> _Exercise directions_
Please restate, word for word, the lines below that begin at the one with "all three sources." and end at the one with "verdict classification (supported/refuted/unclear).". Leave out all other lines.

> _Records to use_

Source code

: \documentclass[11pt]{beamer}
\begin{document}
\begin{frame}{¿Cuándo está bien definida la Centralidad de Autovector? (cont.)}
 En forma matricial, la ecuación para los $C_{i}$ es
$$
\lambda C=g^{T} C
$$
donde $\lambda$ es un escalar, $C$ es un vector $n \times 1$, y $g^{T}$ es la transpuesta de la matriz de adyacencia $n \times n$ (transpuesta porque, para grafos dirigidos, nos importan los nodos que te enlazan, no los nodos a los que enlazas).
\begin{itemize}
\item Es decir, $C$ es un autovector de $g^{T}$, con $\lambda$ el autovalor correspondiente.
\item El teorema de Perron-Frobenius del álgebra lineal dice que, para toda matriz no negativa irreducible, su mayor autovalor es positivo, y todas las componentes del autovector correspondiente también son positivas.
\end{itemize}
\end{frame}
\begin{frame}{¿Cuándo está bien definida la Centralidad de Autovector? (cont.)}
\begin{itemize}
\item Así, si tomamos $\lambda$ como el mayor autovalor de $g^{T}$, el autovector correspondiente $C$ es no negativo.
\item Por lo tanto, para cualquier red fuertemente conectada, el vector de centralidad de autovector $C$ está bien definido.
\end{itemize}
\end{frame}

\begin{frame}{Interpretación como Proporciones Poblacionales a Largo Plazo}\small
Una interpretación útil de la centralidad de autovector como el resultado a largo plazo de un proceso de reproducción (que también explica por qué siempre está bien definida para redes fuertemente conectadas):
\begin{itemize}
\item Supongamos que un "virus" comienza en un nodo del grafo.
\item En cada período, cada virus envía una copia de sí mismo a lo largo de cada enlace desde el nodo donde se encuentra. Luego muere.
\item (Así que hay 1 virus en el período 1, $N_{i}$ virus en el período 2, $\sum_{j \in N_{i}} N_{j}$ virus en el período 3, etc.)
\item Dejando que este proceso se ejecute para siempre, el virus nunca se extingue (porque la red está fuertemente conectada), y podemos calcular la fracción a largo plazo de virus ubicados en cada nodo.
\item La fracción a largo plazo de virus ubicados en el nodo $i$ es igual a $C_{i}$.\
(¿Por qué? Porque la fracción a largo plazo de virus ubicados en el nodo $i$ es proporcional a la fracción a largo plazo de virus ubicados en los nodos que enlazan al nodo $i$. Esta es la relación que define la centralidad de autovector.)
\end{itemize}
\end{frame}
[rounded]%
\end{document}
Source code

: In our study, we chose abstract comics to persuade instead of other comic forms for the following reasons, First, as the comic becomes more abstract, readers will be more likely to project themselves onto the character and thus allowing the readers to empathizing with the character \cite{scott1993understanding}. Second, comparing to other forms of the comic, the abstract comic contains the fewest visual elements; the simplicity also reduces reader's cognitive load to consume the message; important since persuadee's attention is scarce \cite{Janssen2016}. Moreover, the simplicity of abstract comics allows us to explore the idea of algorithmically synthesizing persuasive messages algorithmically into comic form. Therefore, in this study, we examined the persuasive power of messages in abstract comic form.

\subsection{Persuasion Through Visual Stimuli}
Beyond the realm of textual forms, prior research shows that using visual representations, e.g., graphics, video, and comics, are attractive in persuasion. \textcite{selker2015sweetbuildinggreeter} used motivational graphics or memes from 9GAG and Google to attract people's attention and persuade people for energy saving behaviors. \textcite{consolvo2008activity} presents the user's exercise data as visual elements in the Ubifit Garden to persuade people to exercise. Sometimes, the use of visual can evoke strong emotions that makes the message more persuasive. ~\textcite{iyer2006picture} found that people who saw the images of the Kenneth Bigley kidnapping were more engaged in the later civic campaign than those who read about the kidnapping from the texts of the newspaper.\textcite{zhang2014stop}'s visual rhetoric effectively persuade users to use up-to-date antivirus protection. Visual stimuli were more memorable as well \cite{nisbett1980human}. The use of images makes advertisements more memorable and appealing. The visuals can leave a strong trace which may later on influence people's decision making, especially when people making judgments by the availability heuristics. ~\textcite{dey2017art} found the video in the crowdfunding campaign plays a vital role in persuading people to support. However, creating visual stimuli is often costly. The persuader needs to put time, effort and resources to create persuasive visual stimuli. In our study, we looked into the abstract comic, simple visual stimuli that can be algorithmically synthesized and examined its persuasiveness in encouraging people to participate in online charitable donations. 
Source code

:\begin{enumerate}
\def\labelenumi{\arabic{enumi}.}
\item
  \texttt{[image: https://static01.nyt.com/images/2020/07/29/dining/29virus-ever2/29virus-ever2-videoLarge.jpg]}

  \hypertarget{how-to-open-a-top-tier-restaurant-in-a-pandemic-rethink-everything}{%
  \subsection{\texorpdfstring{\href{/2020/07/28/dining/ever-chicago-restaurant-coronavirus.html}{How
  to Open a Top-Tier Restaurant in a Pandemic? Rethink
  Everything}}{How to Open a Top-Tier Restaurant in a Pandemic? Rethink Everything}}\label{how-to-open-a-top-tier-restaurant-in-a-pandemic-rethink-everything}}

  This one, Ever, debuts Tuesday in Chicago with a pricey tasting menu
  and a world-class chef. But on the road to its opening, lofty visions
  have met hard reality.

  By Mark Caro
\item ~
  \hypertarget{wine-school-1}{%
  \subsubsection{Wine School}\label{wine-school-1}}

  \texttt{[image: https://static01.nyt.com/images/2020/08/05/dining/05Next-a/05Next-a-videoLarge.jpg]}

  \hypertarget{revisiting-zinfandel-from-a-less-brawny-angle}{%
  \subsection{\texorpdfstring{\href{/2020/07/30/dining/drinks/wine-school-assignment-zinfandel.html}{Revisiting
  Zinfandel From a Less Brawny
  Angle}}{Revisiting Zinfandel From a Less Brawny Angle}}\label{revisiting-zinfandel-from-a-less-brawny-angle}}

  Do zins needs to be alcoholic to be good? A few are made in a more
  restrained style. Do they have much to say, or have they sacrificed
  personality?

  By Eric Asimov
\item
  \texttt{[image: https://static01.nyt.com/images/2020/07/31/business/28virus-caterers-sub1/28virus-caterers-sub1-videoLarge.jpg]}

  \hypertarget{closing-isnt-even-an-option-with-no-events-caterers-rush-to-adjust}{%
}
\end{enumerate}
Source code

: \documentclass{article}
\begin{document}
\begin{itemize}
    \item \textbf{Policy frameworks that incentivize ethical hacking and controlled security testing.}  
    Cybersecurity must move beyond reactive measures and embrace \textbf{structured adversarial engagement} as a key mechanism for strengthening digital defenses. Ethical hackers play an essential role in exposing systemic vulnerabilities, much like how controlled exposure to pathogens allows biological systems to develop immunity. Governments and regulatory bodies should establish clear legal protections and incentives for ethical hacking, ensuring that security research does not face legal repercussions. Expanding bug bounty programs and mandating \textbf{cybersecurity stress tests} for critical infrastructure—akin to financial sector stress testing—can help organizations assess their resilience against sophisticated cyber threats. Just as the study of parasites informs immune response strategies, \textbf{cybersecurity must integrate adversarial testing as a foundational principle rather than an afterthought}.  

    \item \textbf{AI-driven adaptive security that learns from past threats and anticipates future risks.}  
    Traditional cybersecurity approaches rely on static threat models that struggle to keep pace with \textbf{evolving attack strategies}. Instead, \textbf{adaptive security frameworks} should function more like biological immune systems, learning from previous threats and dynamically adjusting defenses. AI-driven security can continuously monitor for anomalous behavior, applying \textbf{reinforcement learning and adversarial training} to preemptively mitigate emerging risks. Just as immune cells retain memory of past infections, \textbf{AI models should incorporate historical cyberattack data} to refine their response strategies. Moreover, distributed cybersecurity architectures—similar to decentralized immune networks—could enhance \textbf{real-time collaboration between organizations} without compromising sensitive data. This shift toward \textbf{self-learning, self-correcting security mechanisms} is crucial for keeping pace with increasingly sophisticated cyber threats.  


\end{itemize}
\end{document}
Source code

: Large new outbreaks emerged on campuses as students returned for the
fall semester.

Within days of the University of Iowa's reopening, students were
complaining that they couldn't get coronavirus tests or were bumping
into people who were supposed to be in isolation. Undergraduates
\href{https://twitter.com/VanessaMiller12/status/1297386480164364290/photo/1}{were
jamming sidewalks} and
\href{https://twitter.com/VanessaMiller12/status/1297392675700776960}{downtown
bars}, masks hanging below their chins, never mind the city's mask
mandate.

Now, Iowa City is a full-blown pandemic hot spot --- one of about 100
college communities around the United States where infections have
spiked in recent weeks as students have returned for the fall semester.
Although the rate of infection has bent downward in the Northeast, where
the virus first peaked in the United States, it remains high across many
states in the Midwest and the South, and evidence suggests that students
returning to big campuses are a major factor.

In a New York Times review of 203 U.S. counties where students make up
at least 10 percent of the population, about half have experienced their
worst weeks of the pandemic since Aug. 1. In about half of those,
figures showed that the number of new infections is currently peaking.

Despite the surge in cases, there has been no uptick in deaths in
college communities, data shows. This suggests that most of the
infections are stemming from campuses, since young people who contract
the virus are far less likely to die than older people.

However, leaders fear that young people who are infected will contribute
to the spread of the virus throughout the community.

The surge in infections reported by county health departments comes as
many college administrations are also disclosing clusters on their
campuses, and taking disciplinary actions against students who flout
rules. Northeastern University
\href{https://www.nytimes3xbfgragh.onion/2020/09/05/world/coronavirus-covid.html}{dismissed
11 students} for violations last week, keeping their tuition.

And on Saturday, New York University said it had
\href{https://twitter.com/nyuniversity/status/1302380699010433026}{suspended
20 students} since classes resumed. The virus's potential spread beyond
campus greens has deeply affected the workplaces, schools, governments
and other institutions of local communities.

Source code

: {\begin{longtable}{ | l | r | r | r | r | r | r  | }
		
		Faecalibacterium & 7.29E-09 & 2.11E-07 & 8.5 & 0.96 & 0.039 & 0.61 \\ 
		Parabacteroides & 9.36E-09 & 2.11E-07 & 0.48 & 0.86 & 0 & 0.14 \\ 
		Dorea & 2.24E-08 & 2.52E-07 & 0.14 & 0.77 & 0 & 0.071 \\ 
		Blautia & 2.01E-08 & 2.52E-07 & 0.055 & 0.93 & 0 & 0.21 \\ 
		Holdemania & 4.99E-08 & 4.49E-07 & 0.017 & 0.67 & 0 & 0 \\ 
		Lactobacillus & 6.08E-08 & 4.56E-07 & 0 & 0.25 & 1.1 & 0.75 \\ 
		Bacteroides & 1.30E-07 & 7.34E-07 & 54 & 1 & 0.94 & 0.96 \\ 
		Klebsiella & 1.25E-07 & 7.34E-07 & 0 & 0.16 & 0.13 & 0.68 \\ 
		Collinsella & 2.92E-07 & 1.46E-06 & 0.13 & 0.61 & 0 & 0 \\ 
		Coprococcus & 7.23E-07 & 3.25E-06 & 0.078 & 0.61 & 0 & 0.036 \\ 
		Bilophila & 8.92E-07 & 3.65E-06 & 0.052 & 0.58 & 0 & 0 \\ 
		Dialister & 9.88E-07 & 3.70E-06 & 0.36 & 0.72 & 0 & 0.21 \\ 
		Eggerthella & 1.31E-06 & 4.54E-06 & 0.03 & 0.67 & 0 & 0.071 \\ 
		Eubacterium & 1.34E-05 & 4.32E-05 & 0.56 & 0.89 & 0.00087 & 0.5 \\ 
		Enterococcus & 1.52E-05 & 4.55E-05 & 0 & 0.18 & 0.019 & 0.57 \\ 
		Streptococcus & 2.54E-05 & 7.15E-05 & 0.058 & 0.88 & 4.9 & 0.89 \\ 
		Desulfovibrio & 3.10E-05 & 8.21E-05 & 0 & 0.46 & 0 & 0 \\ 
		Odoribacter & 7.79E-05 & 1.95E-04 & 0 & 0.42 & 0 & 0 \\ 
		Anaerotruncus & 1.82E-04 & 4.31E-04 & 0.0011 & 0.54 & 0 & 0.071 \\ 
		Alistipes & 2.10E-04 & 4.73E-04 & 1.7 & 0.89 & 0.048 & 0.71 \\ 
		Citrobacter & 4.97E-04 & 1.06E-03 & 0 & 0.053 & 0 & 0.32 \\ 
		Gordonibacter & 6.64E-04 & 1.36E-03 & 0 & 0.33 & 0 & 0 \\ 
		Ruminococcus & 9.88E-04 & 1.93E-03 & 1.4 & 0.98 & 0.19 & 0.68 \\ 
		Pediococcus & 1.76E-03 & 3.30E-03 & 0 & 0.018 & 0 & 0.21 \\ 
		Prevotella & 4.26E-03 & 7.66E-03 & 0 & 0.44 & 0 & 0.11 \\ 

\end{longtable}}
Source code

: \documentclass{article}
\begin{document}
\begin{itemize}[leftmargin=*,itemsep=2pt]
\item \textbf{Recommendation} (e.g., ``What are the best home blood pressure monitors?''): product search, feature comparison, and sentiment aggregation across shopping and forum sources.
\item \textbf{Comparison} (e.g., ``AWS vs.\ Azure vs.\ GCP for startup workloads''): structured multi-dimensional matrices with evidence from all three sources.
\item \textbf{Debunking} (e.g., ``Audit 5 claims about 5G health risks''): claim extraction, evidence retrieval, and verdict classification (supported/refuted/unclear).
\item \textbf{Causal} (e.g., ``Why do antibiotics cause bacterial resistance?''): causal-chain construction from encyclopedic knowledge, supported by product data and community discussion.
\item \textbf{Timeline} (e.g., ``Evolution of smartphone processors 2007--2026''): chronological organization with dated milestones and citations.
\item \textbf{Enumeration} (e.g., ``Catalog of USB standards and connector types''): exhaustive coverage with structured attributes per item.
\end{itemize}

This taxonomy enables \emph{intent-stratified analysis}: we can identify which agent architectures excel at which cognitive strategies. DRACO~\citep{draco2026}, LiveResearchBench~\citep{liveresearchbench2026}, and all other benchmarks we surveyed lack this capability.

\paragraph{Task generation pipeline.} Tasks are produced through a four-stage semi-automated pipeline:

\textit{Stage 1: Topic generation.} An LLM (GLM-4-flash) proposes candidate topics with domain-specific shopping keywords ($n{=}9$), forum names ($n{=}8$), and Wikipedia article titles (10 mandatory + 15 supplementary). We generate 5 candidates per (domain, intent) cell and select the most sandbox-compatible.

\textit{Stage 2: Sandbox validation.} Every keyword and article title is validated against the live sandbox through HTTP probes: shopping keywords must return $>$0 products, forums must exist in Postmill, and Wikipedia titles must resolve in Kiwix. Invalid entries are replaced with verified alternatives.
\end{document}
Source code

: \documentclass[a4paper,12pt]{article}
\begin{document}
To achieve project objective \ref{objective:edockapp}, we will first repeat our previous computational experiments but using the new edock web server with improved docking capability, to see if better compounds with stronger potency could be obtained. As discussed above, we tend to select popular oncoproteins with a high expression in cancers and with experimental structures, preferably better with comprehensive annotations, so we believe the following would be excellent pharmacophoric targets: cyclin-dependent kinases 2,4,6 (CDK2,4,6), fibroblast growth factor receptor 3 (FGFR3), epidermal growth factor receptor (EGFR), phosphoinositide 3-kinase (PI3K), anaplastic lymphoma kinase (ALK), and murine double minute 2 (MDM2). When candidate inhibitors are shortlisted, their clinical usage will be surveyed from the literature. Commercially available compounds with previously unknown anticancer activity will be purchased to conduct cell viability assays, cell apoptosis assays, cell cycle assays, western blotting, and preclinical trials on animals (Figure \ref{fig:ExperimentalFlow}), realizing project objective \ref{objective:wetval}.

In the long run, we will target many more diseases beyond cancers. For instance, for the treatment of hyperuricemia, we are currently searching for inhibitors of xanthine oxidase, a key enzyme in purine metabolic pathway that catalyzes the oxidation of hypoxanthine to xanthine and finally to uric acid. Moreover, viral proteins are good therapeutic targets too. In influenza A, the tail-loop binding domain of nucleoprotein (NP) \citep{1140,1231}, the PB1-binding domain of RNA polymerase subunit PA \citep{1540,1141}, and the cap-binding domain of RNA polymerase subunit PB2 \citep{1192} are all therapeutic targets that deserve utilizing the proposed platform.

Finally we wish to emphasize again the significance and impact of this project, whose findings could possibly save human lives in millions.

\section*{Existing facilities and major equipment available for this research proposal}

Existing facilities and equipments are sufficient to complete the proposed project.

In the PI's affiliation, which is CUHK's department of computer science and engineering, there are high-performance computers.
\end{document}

> _Exercise response_
\item \textbf{Comparison} (e.g., ``AWS vs.\ Azure vs.\ GCP for startup workloads''): structured multi-dimensional matrices with evidence from all three sources.
\item \textbf{Debunking} (e.g., ``Audit 5 claims about 5G health risks''): claim extraction, evidence retrieval, and verdict classification (supported/refuted/unclear).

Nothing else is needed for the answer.